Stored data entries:
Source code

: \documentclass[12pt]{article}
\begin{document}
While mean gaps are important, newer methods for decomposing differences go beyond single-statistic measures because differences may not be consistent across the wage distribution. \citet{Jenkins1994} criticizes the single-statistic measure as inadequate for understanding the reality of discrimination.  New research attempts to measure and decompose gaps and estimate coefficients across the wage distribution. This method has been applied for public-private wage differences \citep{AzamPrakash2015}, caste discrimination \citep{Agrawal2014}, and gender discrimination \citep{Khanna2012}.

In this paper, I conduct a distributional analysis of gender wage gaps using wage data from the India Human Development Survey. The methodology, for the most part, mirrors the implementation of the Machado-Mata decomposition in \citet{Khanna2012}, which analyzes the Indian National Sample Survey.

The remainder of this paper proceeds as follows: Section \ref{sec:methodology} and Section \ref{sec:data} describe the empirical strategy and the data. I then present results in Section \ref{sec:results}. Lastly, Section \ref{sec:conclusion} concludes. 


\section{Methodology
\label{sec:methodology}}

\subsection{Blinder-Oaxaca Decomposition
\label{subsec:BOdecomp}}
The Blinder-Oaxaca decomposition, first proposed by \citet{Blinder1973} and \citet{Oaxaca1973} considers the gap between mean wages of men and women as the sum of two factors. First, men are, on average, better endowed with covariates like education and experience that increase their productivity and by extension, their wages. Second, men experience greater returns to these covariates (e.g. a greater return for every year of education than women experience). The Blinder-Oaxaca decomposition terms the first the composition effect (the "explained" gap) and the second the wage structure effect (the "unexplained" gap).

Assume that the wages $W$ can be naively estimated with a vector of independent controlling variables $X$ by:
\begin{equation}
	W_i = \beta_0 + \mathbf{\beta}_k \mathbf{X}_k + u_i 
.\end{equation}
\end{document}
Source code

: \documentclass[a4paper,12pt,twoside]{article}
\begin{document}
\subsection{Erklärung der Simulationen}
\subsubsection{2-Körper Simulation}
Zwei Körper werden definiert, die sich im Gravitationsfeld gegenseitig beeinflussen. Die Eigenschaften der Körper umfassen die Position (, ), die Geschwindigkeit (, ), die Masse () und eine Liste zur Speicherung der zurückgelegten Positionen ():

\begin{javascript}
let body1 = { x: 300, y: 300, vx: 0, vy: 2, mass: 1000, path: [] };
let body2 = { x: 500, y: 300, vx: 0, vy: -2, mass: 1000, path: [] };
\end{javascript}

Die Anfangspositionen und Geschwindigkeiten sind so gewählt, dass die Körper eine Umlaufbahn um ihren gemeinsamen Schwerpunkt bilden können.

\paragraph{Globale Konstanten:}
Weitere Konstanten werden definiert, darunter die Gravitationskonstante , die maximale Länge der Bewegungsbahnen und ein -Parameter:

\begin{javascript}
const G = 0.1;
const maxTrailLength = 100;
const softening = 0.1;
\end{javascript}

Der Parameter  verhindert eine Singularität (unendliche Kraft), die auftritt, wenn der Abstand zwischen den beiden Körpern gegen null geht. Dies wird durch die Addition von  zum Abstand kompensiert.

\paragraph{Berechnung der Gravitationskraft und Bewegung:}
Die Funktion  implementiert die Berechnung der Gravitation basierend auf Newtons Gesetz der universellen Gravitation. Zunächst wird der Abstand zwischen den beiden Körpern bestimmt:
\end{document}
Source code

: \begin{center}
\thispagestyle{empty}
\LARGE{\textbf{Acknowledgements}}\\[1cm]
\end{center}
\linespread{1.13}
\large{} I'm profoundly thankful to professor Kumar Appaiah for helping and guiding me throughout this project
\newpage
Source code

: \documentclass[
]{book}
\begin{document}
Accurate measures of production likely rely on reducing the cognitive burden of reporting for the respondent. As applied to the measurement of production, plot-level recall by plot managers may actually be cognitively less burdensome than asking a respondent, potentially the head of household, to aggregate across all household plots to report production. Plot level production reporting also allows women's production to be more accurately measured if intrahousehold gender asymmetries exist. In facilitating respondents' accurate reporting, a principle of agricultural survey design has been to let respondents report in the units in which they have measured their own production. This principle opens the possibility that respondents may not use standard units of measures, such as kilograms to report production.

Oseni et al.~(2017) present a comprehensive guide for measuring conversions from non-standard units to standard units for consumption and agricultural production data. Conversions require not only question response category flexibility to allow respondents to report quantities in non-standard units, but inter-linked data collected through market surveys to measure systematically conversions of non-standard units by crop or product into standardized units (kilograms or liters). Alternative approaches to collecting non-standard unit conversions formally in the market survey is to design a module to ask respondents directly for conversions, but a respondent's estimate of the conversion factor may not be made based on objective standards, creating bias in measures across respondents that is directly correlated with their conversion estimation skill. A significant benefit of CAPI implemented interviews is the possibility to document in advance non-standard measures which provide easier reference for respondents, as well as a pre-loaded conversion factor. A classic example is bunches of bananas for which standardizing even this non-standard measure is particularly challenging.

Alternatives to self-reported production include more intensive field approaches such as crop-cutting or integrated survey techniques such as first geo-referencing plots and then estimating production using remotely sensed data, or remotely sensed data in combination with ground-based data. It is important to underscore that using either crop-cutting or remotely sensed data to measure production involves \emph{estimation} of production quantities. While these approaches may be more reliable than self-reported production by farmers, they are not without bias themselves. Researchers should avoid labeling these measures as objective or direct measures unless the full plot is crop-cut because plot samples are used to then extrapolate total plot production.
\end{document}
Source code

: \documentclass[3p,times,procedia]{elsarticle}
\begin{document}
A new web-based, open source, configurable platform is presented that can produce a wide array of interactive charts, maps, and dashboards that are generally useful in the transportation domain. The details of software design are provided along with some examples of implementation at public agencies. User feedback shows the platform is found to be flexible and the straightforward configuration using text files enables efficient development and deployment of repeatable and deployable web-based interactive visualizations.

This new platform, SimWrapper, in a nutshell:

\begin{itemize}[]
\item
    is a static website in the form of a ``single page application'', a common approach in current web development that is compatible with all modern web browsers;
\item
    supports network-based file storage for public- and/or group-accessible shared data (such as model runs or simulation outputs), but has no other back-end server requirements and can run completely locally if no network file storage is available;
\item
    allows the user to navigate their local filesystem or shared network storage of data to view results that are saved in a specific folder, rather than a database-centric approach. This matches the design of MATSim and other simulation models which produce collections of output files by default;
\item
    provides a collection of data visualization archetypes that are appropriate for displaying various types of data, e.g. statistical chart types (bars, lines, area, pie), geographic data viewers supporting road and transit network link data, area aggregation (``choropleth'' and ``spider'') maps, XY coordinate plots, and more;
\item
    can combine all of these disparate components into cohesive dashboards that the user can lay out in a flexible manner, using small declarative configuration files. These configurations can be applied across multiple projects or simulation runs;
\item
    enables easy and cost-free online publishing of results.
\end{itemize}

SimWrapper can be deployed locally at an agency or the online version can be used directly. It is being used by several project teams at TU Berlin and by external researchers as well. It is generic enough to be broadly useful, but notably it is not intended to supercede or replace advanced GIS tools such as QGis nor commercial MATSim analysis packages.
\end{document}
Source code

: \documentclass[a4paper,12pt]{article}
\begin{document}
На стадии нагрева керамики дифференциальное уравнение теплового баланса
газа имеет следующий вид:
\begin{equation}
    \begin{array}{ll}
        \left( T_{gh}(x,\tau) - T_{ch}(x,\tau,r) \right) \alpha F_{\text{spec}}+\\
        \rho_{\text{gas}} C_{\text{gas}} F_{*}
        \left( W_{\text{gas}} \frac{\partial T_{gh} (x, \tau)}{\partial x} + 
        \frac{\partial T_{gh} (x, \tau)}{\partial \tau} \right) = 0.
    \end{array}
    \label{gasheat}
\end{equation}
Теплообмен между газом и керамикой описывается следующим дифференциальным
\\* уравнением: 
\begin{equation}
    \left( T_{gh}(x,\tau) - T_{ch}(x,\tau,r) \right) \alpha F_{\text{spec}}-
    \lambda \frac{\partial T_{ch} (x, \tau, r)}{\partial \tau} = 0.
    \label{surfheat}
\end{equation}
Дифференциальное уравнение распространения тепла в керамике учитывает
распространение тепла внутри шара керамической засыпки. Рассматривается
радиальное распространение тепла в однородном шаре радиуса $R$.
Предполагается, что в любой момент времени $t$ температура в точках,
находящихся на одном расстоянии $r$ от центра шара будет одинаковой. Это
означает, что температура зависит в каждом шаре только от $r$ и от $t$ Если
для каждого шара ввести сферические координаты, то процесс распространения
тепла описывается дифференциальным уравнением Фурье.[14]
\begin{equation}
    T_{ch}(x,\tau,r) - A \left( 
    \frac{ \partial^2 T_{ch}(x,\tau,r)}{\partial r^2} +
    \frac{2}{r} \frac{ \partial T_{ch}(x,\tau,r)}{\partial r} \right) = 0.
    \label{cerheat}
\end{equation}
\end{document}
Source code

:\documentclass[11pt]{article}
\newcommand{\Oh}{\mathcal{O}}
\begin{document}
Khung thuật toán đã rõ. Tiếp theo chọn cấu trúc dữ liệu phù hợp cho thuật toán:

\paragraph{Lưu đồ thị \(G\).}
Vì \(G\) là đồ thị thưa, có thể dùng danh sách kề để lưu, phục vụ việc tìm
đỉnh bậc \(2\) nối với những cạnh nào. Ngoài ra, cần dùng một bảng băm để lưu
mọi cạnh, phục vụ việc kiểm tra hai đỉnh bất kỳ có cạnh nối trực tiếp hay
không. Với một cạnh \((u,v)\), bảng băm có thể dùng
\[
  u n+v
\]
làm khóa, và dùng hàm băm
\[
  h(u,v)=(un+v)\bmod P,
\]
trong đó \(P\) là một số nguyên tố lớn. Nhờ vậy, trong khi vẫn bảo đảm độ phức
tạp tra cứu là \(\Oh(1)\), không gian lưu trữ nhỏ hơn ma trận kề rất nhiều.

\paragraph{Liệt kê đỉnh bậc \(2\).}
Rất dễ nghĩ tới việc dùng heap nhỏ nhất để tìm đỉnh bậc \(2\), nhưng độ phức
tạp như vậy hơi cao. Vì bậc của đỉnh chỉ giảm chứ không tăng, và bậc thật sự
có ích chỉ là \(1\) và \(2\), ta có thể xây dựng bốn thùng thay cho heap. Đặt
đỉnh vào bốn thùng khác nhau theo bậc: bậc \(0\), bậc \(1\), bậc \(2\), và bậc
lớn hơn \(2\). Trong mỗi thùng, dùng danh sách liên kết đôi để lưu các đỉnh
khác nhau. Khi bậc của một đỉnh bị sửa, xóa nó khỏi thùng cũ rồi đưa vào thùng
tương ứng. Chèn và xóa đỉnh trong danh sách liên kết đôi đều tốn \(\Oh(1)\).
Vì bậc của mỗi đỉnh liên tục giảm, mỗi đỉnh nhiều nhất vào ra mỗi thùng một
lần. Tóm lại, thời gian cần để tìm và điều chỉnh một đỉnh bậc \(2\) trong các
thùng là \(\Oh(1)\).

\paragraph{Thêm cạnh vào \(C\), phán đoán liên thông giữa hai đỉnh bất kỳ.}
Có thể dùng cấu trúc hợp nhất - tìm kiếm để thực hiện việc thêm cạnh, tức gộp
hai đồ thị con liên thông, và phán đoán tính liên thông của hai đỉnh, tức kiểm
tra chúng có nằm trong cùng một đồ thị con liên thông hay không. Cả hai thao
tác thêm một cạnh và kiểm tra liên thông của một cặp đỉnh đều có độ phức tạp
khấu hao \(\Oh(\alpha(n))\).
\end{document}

**What to produce**
Please give the count of lines above with "liên", nothing else.

**Response box**
7